**To do:** For each line in the data that includes "systemctl", make a copy.

-----

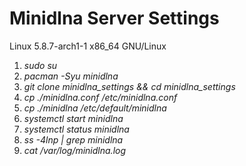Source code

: # Minidlna Server Settings
Linux 5.8.7-arch1-1 x86_64 GNU/Linux 
1) *sudo su*
2) *pacman -Syu minidlna*
3) *git clone minidlna_settings && cd minidlna_settings* 
4) *cp ./minidlna.conf /etc/minidlna.conf*
5) *cp ./minidlna /etc/default/minidlna*
6) *systemctl start minidlna*
7) *systemctl status minidlna*
8) *ss -4lnp | grep minidlna*
9) *cat /var/log/minidlna.log*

-----

**Written solution:**
6) *systemctl start minidlna*
7) *systemctl status minidlna*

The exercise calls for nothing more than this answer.